Over the holiday weekend I put some free time towards building my first Twitter bot: @NYCaptionBot: a bot that takes an @-message and turns it into a caption for a random New Yorker cartoon.
All-in-all, it took maybe 12 hours scattered over a few days. This was my first project using the Twitter API and using Node, so there was a bit of a learning curve, but development was ultimately pretty straightforward. Now that it’s unleashed into the world I wanted to jot down some thoughts and things I learned in the hope that they might be useful to someone else down the road.
How I got started
I started with the Twitter bot starter project on Gomix. If you’re not familiar, Gomix is a new site that makes it super easy to tinker with web apps without having to worry about setting up an environment, dealing with deployment, etc. I had been wanting to take it for a spin, so this seemed like a good opportunity.
This starter project had everything I needed to get started, but first I had to create a new Twitter account for the bot, register a new app, and add the credentials to the .env file.
A quick note on setting up a new Twitter account: Twitter only lets you have one account per email address.
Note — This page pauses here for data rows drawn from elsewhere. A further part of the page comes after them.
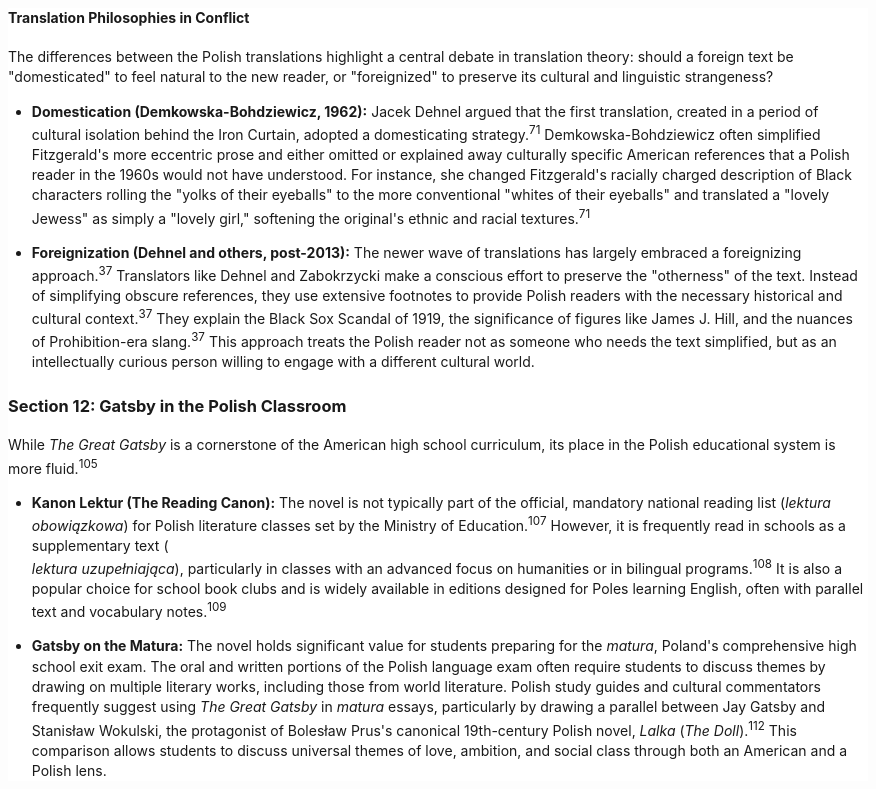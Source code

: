 #### Translation Philosophies in Conflict

The differences between the Polish translations highlight a central
debate in translation theory: should a foreign text be "domesticated" to
feel natural to the new reader, or "foreignized" to preserve its
cultural and linguistic strangeness?

- **Domestication (Demkowska-Bohdziewicz, 1962):** Jacek Dehnel argued
  that the first translation, created in a period of cultural isolation
  behind the Iron Curtain, adopted a domesticating
  strategy.<sup>71</sup> Demkowska-Bohdziewicz often simplified
  Fitzgerald's more eccentric prose and either omitted or explained away
  culturally specific American references that a Polish reader in the
  1960s would not have understood. For instance, she changed
  Fitzgerald's racially charged description of Black characters rolling
  the "yolks of their eyeballs" to the more conventional "whites of
  their eyeballs" and translated a "lovely Jewess" as simply a "lovely
  girl," softening the original's ethnic and racial
  textures.<sup>71</sup>

- **Foreignization (Dehnel and others, post-2013):** The newer wave of
  translations has largely embraced a foreignizing
  approach.<sup>37</sup> Translators like Dehnel and Zabokrzycki make a
  conscious effort to preserve the "otherness" of the text. Instead of
  simplifying obscure references, they use extensive footnotes to
  provide Polish readers with the necessary historical and cultural
  context.<sup>37</sup> They explain the Black Sox Scandal of 1919, the
  significance of figures like James J. Hill, and the nuances of
  Prohibition-era slang.<sup>37</sup> This approach treats the Polish
  reader not as someone who needs the text simplified, but as an
  intellectually curious person willing to engage with a different
  cultural world.

### Section 12: Gatsby in the Polish Classroom

While *The Great Gatsby* is a cornerstone of the American high school
curriculum, its place in the Polish educational system is more
fluid.<sup>105</sup>

- **Kanon Lektur (The Reading Canon):** The novel is not typically part
  of the official, mandatory national reading list (*lektura
  obowiązkowa*) for Polish literature classes set by the Ministry of
  Education.<sup>107</sup> However, it is frequently read in schools as
  a supplementary text (  
  *lektura uzupełniająca*), particularly in classes with an advanced
  focus on humanities or in bilingual programs.<sup>108</sup> It is also
  a popular choice for school book clubs and is widely available in
  editions designed for Poles learning English, often with parallel text
  and vocabulary notes.<sup>109</sup>

- **Gatsby on the Matura:** The novel holds significant value for
  students preparing for the *matura*, Poland's comprehensive high
  school exit exam. The oral and written portions of the Polish language
  exam often require students to discuss themes by drawing on multiple
  literary works, including those from world literature. Polish study
  guides and cultural commentators frequently suggest using *The Great
  Gatsby* in *matura* essays, particularly by drawing a parallel between
  Jay Gatsby and Stanisław Wokulski, the protagonist of Bolesław Prus's
  canonical 19th-century Polish novel, *Lalka* (*The
  Doll*).<sup>112</sup> This comparison allows students to discuss
  universal themes of love, ambition, and social class through both an
  American and a Polish lens.
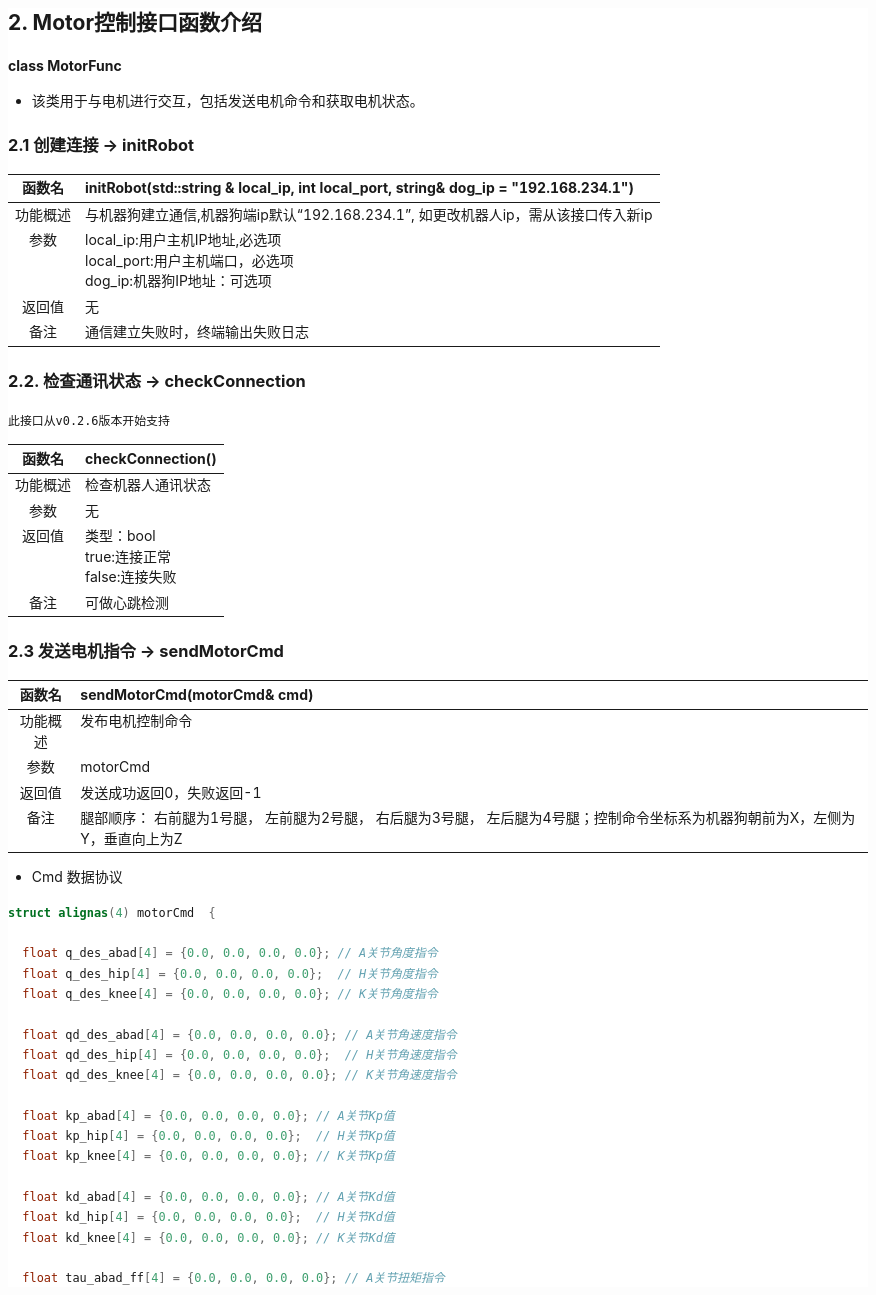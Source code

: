 ## 2. Motor控制接口函数介绍
    

**class MotorFunc**

- 该类用于与电机进行交互，包括发送电机命令和获取电机状态。

### 2.1 创建连接 -> initRobot 

|函数名|initRobot(std::string & local_ip, int local_port, string& dog_ip = "192.168.234.1")|
|:---:|:---|
|功能概述|与机器狗建立通信,机器狗端ip默认“192.168.234.1”, 如更改机器人ip，需从该接口传入新ip|
|参数|local_ip:用户主机IP地址,必选项<br> local_port:用户主机端口，必选项<br>dog_ip:机器狗IP地址：可选项|
|返回值|无|
|备注|通信建立失败时，终端输出失败日志|

### 2.2. 检查通讯状态 -> checkConnection
`此接口从v0.2.6版本开始支持`

|函数名|checkConnection()|
|:---:|:---|
|功能概述|检查机器人通讯状态|
|参数|无|
|返回值|类型：bool<br>true:连接正常<br>false:连接失败|
|备注|可做心跳检测|

### 2.3 发送电机指令 -> sendMotorCmd

|函数名|sendMotorCmd(motorCmd& cmd)|
|:---:|:---|
|功能概述|发布电机控制命令|
|参数|motorCmd|
|返回值|发送成功返回0，失败返回-1|
|备注|腿部顺序： 右前腿为1号腿， 左前腿为2号腿， 右后腿为3号腿， 左后腿为4号腿；控制命令坐标系为机器狗朝前为X，左侧为Y，垂直向上为Z|

- Cmd 数据协议
    

```C++
struct alignas(4) motorCmd  {

  float q_des_abad[4] = {0.0, 0.0, 0.0, 0.0}; // A关节角度指令
  float q_des_hip[4] = {0.0, 0.0, 0.0, 0.0};  // H关节角度指令
  float q_des_knee[4] = {0.0, 0.0, 0.0, 0.0}; // K关节角度指令

  float qd_des_abad[4] = {0.0, 0.0, 0.0, 0.0}; // A关节角速度指令
  float qd_des_hip[4] = {0.0, 0.0, 0.0, 0.0};  // H关节角速度指令
  float qd_des_knee[4] = {0.0, 0.0, 0.0, 0.0}; // K关节角速度指令

  float kp_abad[4] = {0.0, 0.0, 0.0, 0.0}; // A关节Kp值
  float kp_hip[4] = {0.0, 0.0, 0.0, 0.0};  // H关节Kp值
  float kp_knee[4] = {0.0, 0.0, 0.0, 0.0}; // K关节Kp值

  float kd_abad[4] = {0.0, 0.0, 0.0, 0.0}; // A关节Kd值
  float kd_hip[4] = {0.0, 0.0, 0.0, 0.0};  // H关节Kd值
  float kd_knee[4] = {0.0, 0.0, 0.0, 0.0}; // K关节Kd值

  float tau_abad_ff[4] = {0.0, 0.0, 0.0, 0.0}; // A关节扭矩指令
```
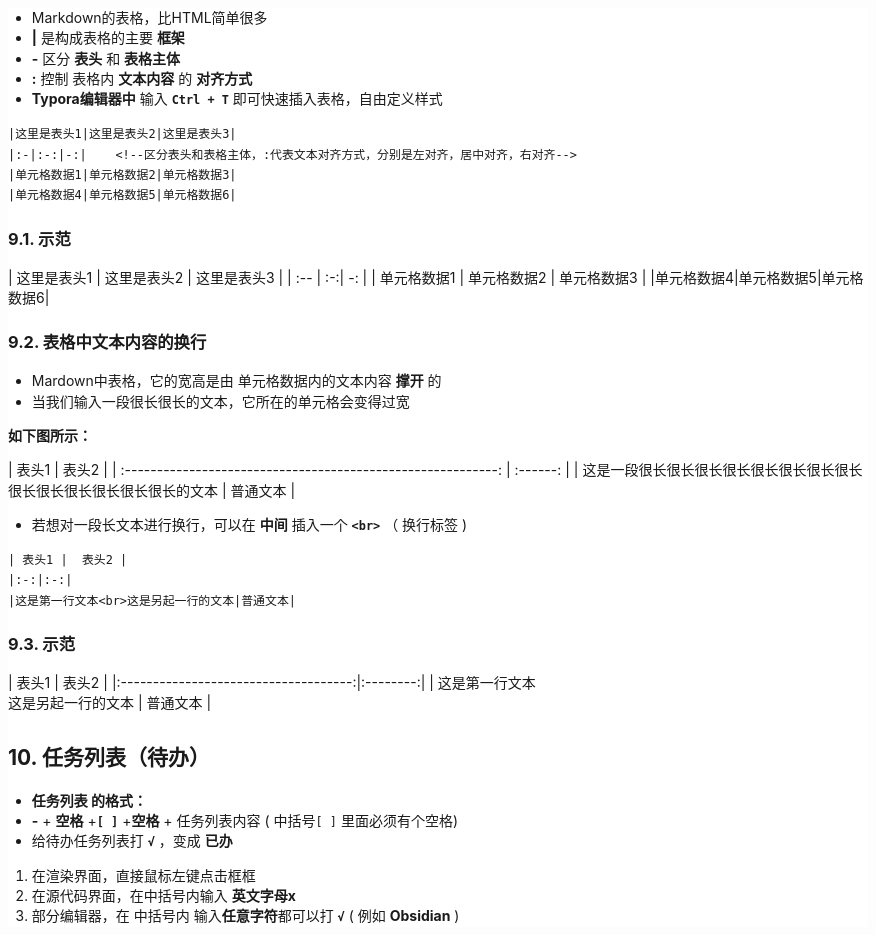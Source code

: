 -   Markdown的表格，比HTML简单很多
-   **|** 是构成表格的主要 **框架**
-   **-** 区分 **表头** 和 **表格主体**
-   **:** 控制 表格内 **文本内容** 的 **对齐方式**
-   **Typora编辑器中** 输入 **`Ctrl + T`** 即可快速插入表格，自由定义样式

```text
|这里是表头1|这里是表头2|这里是表头3|
|:-|:-:|-:|    <!--区分表头和表格主体，:代表文本对齐方式，分别是左对齐，居中对齐，右对齐-->
|单元格数据1|单元格数据2|单元格数据3|
|单元格数据4|单元格数据5|单元格数据6|
```

### 9.1. 示范

| 这里是表头1 | 这里是表头2 | 这里是表头3 | | :-- | :-:| -: | | 单元格数据1 | 单元格数据2 | 单元格数据3 | |单元格数据4|单元格数据5|单元格数据6|

  

### 9.2. 表格中文本内容的换行

-   Mardown中表格，它的宽高是由 单元格数据内的文本内容 **撑开** 的
-   当我们输入一段很长很长的文本，它所在的单元格会变得过宽

**如下图所示：**

| 表头1 | 表头2 | | :----------------------------------------------------------: | :------: | | 这是一段很长很长很长很长很长很长很长很长很长很长很长很长很长很长的文本 | 普通文本 |

-   若想对一段长文本进行换行，可以在 **中间** 插入一个 **`<br>`** （ 换行标签 )

```text
| 表头1 |  表头2 |
|:-:|:-:|
|这是第一行文本<br>这是另起一行的文本|普通文本|
```

### 9.3. 示范

| 表头1 | 表头2 | |:------------------------------------:|:--------:| | 这是第一行文本  
这是另起一行的文本 | 普通文本 |

  


  

## 10. 任务列表（待办）

-   **任务列表 的格式：**
-   **-** + **空格** +**`[ ]`** +**空格** + 任务列表内容 ( 中括号`[ ]` 里面必须有个空格)
-   给待办任务列表打 **`√`** ，变成 **已办**

1.  在渲染界面，直接鼠标左键点击框框
2.  在源代码界面，在中括号内输入 **英文字母x**
3.  部分编辑器，在 中括号内 输入**任意字符**都可以打 **`√`** ( 例如 **Obsidian** )


[度娘]: http://www.baidu.com 
[知乎]: https://www.zhihu.com
[^1]: 周树人
[^2]: 绍兴人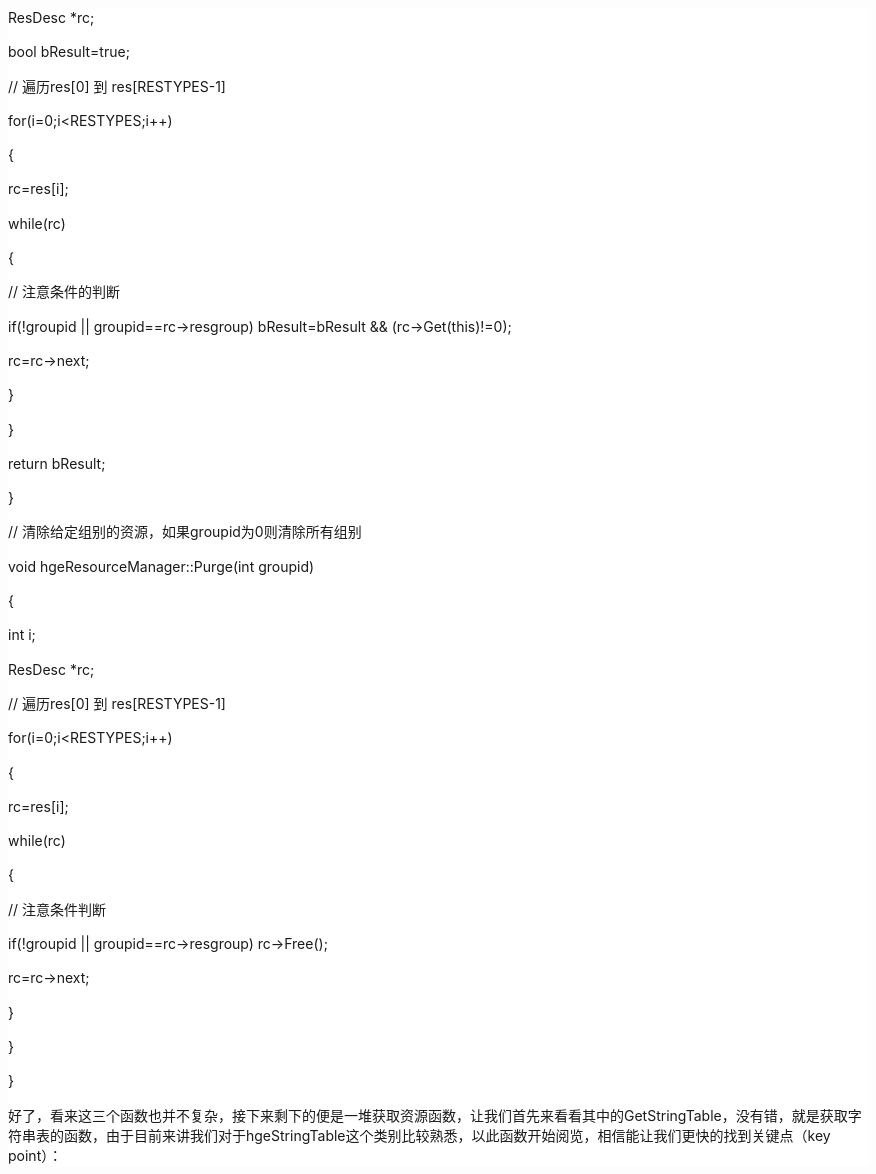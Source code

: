 ResDesc *rc;

bool bResult=true;

// 遍历res[0] 到 res[RESTYPES-1]

for(i=0;i<RESTYPES;i++)

{

rc=res[i];

while(rc)

{

// 注意条件的判断

if(!groupid || groupid==rc->resgroup) bResult=bResult && (rc->Get(this)!=0);

rc=rc->next;

}

}

return bResult;

}

// 清除给定组别的资源，如果groupid为0则清除所有组别

void hgeResourceManager::Purge(int groupid)

{

int i;

ResDesc *rc;

// 遍历res[0] 到 res[RESTYPES-1]

for(i=0;i<RESTYPES;i++)

{

rc=res[i];

while(rc)

{

// 注意条件判断

if(!groupid || groupid==rc->resgroup) rc->Free();

rc=rc->next;

}

}

}

好了，看来这三个函数也并不复杂，接下来剩下的便是一堆获取资源函数，让我们首先来看看其中的GetStringTable，没有错，就是获取字符串表的函数，由于目前来讲我们对于hgeStringTable这个类别比较熟悉，以此函数开始阅览，相信能让我们更快的找到关键点（key point）：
I didn’t want to make a whole new email account for this, so instead I used a little known Gmail trick and added a
+ modifier to my email address like
firstname.lastname@example.org The emails still go to my main account, but it registers as a new email address to Twitter. Just wanted to note that because if you’re setting up a bot this could save you a step.
Anyway, once I added the credentials things basically worked as expected and I could start tinkering. I could have kept going, but I thought I would need some things that would require developing locally, so I just downloaded my Gomix project to my computer and continued there.
How it works
Here’s the basic way that the bot works (for more details, you can check out the actual code ).:
1. Get the tweet
The tiny expressjs app uses Twit , a Node wrapper for Twitter’s API to set up a new https://dev.twitter.com/streaming/userstreams to Twitter. This shows you all Tweets that this user would normally see. I set
replies: ‘all’ to show all @-replies, regardless of whether the bot is following an account and then set it to filter for messages that included the bot’s handle.
When a tweet pops into the stream, the bot first makes sure that it didn’t come from itself and then makes sure that the @nycaptionbot is the first word in the tweet (so that if people are just talking about it, those tweets don’t trigger a post). It then parses everything after the @nycaptionbot handle and saves it as the caption to add to the image.
2. Get the image
Then things get interesting. First it needs to get a random New Yorker cartoon. I initially saw a couple ways to do this: - I could go and download a bunch of cartoons and store them in a folder on the server - Or I could hopefully find a site to scrape a random cartoon
After going with the first method for prototyping purposes, I decided to just google “random new yorker cartoon” which amazingly turned up newyorker.com/cartoons/random/: a site that gives you a random cartoon on each visit.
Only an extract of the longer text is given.